» **ACTIVITY**
Write out every line below that includes the word "user".

» **SUPPLIED DATA**
·····
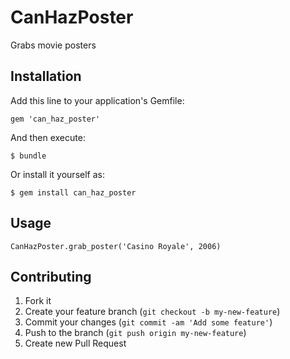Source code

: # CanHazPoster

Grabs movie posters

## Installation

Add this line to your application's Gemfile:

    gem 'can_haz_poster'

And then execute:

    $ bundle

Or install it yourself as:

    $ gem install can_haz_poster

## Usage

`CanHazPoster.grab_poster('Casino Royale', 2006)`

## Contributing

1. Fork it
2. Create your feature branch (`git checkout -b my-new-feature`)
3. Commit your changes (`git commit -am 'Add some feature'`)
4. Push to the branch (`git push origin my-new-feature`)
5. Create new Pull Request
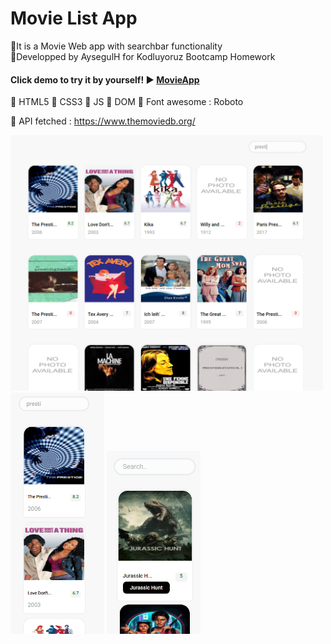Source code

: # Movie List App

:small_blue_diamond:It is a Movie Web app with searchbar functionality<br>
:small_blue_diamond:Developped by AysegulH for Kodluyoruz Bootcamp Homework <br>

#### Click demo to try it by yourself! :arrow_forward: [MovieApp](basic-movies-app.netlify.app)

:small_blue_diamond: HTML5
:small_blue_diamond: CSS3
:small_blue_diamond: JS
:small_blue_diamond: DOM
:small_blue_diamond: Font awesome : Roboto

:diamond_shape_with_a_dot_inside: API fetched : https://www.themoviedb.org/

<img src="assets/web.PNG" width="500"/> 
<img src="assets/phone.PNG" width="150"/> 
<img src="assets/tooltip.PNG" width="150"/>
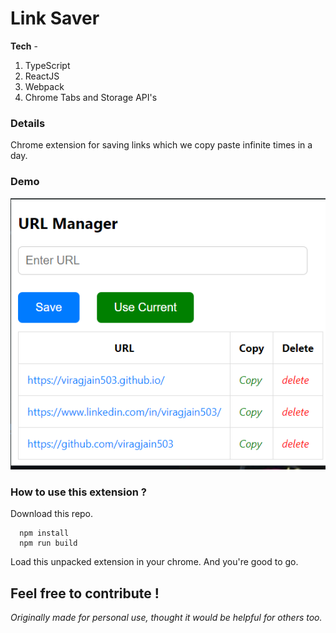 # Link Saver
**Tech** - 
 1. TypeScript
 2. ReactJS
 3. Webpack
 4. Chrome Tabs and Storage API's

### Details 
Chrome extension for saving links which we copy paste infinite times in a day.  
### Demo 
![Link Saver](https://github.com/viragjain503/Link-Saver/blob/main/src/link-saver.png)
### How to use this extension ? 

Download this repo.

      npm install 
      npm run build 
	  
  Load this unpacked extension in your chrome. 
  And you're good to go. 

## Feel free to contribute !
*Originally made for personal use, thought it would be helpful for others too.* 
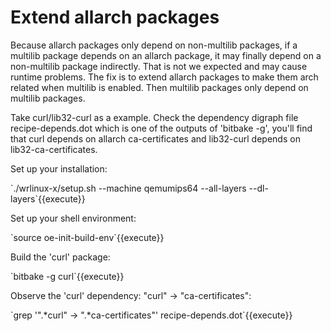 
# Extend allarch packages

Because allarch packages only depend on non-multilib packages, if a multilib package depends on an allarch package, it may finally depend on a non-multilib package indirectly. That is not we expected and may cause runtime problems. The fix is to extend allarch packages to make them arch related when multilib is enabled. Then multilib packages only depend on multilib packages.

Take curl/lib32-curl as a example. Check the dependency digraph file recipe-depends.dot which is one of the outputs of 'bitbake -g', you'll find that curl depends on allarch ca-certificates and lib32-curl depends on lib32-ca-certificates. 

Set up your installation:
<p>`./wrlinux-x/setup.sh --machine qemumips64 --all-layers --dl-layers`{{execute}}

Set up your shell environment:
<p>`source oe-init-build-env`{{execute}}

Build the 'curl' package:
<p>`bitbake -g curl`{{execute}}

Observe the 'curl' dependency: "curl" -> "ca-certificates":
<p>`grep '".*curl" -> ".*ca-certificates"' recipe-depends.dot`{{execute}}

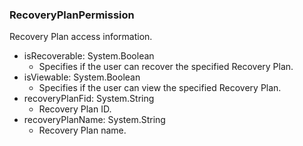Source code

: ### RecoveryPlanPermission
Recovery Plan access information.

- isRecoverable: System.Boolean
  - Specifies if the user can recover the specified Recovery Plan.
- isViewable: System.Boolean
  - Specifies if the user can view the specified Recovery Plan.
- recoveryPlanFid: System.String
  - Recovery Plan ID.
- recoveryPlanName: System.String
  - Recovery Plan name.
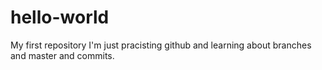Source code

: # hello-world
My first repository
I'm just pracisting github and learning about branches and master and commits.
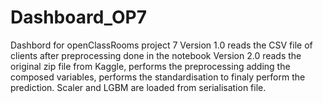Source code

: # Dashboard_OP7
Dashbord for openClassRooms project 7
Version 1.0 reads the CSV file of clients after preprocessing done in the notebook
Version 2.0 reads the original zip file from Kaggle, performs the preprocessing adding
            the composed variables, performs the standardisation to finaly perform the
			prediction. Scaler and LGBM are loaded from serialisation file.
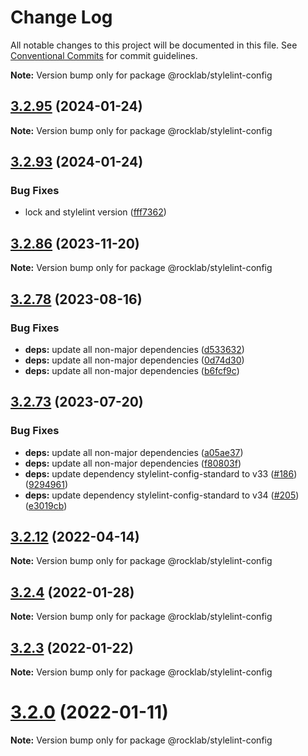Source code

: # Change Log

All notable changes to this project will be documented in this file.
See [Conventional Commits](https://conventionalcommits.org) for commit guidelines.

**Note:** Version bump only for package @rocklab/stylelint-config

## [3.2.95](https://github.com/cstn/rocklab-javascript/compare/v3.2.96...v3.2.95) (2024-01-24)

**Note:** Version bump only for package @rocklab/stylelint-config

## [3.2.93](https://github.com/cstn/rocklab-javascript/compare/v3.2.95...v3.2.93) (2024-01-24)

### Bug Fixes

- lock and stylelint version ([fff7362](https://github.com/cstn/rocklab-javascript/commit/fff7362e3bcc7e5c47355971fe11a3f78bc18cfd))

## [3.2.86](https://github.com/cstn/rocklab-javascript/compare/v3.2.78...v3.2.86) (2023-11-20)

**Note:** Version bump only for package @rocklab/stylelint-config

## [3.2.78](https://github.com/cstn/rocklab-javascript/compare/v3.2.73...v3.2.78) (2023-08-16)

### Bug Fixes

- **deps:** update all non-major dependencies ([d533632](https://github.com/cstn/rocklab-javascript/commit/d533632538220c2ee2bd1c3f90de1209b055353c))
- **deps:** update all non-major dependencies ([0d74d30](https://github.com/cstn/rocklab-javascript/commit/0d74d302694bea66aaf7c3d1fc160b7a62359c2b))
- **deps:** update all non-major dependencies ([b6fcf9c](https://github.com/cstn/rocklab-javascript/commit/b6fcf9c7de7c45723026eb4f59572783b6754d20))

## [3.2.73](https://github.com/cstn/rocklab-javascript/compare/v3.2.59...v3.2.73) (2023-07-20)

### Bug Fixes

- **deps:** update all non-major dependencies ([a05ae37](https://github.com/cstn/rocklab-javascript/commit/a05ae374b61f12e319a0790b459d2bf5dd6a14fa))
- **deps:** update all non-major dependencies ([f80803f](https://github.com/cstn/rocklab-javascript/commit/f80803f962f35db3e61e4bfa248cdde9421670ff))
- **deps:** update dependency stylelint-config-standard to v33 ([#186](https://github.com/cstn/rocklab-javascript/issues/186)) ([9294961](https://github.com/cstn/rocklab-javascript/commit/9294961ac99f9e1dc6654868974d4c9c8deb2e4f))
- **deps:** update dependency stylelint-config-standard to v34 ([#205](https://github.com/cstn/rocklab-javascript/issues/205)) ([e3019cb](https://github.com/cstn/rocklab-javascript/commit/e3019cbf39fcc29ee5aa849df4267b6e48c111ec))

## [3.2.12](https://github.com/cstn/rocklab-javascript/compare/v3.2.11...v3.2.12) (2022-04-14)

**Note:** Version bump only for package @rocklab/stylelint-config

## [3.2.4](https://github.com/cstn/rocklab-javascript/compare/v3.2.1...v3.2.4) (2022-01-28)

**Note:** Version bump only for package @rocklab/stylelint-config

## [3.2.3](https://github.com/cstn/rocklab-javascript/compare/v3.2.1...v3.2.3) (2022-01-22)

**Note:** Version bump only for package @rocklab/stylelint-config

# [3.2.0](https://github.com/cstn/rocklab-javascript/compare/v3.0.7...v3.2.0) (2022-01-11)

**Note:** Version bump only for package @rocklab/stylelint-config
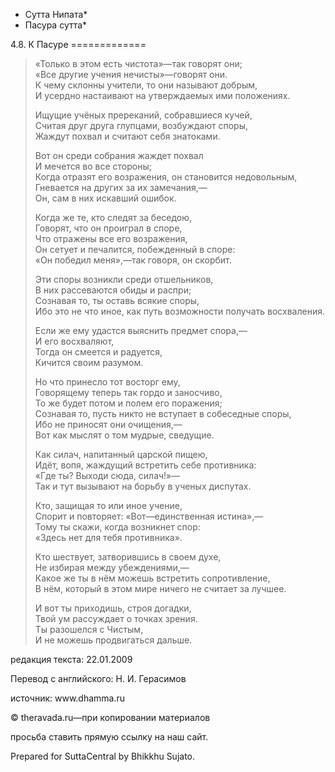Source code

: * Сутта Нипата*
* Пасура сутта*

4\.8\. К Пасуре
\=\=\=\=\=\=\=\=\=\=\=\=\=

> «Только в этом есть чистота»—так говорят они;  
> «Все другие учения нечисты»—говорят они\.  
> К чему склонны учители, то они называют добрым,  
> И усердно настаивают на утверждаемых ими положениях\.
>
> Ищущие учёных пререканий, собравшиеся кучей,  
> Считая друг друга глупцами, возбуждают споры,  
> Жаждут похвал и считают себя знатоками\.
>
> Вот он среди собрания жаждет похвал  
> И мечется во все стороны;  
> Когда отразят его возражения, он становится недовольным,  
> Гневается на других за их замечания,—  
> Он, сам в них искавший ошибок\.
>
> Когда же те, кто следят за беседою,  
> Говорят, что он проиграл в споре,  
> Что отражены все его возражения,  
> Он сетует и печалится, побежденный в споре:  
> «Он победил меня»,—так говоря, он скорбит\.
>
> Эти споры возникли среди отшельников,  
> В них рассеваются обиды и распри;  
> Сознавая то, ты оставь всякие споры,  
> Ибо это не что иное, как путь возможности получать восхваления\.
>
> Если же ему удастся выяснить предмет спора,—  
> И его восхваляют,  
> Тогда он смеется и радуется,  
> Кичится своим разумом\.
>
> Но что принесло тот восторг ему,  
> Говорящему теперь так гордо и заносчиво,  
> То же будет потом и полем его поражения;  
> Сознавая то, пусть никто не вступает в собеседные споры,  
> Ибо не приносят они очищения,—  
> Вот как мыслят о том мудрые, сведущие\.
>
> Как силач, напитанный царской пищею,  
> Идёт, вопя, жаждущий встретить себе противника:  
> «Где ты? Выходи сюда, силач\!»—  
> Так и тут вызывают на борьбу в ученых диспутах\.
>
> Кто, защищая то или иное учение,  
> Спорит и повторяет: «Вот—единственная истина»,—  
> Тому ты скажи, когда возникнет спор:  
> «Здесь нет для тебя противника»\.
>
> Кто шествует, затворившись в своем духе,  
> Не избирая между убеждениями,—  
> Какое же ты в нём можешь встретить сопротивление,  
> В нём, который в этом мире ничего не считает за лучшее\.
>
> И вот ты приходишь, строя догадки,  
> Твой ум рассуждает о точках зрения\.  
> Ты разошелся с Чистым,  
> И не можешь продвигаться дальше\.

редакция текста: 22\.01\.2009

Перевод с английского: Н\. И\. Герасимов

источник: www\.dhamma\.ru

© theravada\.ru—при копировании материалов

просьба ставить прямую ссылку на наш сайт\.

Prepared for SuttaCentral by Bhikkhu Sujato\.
·····
» **ANSWER SPACE**
  - Specifies if the user can recover the specified Recovery Plan.
  - Specifies if the user can view the specified Recovery Plan.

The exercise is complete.